SCOR is clearly continuing to optimise its reinsurance business and adjusting to market conditions and levels of competition.
The company reported P&C revenue dropped 7% in the fourth-quarter and 4.4% for the full-year, which it put down to past portfolio actions taken in its large corporate risk division, as well as “increased competition in property.”
It’s a signal that competitive conditions in property insurance and reinsurance are affecting even the largest players in the market, changing appetites and driving focus.
Encouragingly for SCOR, while P&C revenues dipped, its combined ratio improved both for Q4 and full-year 2025, while the P&C service result was up 7.6% and 22.8% respectively for each period. Group net income was down for the fourth-quarter, but up for the full-year.
Which suggests a more profitable P&C insurance and reinsurance underwriting business at SCOR, naturally buoyed by the lower level of major nat cat events in 2025.
SCOR is being more selective though, as P&C premiums written fell by 5.7% for the full-year and by 11.5% in Q4, as the company continues to optimise the portfolio it seems.
However, at the January 2026 renewals, SCOR had reported growing its P&C premiums by 7.4%, while improving its retrocession costs.
It is interesting that the company pulled back in P&C reinsurance premiums in 2025, but has now started to expand again at the January renewals when conditions were even more competitive.
Timing could be the driver here, as January can provide more opportunity for growth and of course SCOR has many more avenues for growth than property risks, which were no doubt considerably softer and more competitive at 1/1.
Thierry Léger, Chief Executive Officer of SCOR, commented on the results, “Driven by the disciplined execution of our Forward 2026 strategic plan and the exceptional commitment of our teams, SCOR demonstrated the robustness of its leading franchise and diversified business model. We delivered, quarter after quarter, very solid results across all our activities.
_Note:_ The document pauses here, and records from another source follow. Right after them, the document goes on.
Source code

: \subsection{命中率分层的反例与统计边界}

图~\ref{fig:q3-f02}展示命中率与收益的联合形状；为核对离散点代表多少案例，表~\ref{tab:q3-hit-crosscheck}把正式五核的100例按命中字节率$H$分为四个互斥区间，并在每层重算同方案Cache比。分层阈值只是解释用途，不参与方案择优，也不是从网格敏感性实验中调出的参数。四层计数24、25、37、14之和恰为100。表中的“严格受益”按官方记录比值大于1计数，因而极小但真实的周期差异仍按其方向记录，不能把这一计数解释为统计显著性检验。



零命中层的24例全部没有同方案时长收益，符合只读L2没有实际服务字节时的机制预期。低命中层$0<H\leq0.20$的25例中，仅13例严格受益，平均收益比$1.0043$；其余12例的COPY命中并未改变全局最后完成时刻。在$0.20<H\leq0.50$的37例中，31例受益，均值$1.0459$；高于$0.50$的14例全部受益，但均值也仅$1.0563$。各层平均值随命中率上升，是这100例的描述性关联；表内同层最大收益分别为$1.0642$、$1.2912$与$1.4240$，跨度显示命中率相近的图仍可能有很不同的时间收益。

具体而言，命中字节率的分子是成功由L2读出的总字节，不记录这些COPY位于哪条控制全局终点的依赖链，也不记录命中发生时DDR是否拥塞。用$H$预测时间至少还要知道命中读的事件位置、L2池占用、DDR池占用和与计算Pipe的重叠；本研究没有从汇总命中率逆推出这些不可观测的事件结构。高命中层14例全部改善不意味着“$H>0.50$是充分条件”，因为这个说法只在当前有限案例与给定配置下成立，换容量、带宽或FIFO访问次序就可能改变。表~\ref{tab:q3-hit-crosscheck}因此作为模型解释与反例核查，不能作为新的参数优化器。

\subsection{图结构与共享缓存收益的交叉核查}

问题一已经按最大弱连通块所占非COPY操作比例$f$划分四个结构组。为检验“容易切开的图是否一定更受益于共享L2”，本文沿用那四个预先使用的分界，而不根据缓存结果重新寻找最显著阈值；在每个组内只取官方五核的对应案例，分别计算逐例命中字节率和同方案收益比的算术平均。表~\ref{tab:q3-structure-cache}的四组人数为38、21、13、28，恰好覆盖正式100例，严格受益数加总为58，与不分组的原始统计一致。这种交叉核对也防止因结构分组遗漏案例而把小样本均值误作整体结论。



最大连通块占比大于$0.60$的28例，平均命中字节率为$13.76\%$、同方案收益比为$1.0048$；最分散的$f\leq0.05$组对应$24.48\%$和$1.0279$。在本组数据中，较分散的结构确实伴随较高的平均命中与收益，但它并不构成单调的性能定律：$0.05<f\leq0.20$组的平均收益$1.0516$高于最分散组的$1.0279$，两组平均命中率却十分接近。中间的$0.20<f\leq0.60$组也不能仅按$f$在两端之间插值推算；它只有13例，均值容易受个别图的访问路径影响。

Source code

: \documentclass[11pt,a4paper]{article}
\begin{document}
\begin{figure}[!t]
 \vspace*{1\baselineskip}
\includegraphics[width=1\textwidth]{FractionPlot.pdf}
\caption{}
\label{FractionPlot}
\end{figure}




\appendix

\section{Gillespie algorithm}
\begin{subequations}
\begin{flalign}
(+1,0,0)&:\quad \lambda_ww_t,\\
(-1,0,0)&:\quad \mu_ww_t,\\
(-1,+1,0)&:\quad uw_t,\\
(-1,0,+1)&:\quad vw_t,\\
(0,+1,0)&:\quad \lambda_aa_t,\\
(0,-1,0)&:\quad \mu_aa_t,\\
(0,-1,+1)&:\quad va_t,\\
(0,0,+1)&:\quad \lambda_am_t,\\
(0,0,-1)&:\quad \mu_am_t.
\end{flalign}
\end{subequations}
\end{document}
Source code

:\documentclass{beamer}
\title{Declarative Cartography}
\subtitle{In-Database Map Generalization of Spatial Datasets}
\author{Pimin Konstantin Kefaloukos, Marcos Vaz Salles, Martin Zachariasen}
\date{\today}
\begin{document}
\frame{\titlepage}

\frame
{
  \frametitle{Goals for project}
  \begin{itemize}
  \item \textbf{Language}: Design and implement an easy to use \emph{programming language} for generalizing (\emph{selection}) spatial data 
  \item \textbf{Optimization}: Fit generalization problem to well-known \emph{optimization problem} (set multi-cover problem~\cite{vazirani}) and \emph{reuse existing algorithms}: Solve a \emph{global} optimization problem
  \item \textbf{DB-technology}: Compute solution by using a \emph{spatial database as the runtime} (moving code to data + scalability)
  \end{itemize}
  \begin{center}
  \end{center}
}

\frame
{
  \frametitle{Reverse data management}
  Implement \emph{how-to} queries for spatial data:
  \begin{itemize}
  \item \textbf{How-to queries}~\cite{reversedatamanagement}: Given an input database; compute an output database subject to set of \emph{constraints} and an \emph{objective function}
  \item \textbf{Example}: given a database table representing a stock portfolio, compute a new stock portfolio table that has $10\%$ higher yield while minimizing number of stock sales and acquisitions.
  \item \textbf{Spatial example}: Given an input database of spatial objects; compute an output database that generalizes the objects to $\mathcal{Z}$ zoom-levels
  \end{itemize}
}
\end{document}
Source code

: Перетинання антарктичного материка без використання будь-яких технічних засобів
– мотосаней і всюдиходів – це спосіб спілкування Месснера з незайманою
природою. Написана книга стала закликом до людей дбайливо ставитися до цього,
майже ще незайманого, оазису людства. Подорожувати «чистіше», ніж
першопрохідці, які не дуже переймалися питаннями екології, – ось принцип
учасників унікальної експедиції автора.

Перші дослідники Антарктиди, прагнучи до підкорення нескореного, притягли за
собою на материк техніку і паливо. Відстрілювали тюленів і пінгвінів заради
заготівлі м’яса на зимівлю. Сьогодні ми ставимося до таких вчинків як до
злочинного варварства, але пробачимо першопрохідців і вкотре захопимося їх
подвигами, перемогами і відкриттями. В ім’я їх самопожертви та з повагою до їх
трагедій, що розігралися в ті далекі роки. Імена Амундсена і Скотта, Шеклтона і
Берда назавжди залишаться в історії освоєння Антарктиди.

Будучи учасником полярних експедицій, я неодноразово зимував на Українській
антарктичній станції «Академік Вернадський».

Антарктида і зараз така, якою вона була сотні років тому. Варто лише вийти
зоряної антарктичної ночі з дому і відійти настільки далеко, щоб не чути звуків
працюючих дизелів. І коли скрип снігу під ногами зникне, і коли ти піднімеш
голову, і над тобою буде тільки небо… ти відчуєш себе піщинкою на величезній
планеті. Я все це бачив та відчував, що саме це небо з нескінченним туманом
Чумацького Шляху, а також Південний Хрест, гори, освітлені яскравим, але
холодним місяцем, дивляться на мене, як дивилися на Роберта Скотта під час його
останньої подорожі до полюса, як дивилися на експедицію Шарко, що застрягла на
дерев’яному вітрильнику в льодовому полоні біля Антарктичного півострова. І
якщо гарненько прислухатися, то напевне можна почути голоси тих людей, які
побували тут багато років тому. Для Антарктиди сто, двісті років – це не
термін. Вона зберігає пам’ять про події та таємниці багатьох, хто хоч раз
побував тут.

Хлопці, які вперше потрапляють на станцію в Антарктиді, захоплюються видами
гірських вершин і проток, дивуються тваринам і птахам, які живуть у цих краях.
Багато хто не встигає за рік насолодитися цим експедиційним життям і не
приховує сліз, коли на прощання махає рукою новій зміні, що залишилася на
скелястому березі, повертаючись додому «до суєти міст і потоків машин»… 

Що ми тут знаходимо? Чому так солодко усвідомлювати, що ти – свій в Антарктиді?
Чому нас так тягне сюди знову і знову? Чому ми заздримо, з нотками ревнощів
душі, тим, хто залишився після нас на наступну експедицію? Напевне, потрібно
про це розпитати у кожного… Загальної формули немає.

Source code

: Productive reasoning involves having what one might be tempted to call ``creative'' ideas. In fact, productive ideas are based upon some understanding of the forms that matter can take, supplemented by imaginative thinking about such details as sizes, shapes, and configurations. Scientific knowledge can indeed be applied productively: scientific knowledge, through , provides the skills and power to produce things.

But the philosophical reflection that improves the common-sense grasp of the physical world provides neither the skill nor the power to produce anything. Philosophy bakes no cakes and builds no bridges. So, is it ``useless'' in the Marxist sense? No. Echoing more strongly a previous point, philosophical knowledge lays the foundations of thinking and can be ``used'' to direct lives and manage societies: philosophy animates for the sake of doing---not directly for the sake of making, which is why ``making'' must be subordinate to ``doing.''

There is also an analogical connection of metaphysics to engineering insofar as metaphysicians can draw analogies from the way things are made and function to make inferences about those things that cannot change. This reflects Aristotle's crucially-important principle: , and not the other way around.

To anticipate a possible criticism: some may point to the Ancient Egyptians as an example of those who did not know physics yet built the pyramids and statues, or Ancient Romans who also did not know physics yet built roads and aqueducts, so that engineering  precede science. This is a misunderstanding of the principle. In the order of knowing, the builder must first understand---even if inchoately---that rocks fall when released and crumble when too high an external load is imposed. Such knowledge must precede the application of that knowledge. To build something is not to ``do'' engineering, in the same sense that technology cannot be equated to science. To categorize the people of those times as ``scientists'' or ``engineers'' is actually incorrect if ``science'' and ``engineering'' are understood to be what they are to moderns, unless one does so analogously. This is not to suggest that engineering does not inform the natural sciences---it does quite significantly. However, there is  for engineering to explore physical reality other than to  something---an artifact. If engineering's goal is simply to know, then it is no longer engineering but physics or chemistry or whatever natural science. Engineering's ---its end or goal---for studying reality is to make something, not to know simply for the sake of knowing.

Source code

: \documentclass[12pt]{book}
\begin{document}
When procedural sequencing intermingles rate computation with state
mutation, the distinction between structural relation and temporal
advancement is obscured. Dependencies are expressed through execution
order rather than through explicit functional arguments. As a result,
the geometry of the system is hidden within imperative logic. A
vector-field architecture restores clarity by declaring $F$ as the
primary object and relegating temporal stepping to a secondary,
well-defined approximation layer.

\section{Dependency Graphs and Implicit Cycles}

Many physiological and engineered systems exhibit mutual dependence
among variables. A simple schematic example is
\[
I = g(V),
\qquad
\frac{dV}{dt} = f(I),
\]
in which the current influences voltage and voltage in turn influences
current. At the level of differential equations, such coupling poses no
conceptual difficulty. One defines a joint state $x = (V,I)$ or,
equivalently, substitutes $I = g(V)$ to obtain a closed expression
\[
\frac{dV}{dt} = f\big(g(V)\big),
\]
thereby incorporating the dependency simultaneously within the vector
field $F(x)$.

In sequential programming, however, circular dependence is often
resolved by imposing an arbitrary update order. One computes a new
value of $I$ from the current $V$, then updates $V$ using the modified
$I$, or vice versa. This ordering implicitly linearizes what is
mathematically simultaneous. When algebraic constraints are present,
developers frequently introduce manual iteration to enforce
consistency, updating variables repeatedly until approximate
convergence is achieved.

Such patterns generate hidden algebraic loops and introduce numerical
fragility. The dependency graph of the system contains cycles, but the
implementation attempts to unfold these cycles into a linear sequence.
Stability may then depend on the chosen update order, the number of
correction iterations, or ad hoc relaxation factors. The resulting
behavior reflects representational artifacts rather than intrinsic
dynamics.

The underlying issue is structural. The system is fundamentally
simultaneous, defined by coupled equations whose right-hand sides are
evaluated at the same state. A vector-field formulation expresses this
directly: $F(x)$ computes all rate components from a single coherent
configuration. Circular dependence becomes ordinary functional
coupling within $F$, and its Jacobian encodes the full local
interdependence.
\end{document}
P&C maintained excellent underlying performance and continued to build prudence at a pace faster than planned. L&H benefited from the decisive actions taken in 2024 and a rigorous focus on execution throughout the year reporting an insurance result above guidance and a satisfactory experience variance. Supported by strong operating capital generation, our solvency ratio stands at 215%, at the upper end of the optimal range. Our proposed dividend of EUR 1.9 per share, up 5.6% from last year, offers an attractive dividend yield and demonstrates our ability to create sustainable value for our shareholders.
“At the 1.1 renewals, in a more competitive environment, SCOR achieved a positive outcome, combining growth with an adequate level of profitability. SCOR starts the year in a position of strength, and I am confident in our ability to achieve attractive returns for our shareholders and to deliver on our Forward 2026 objectives.”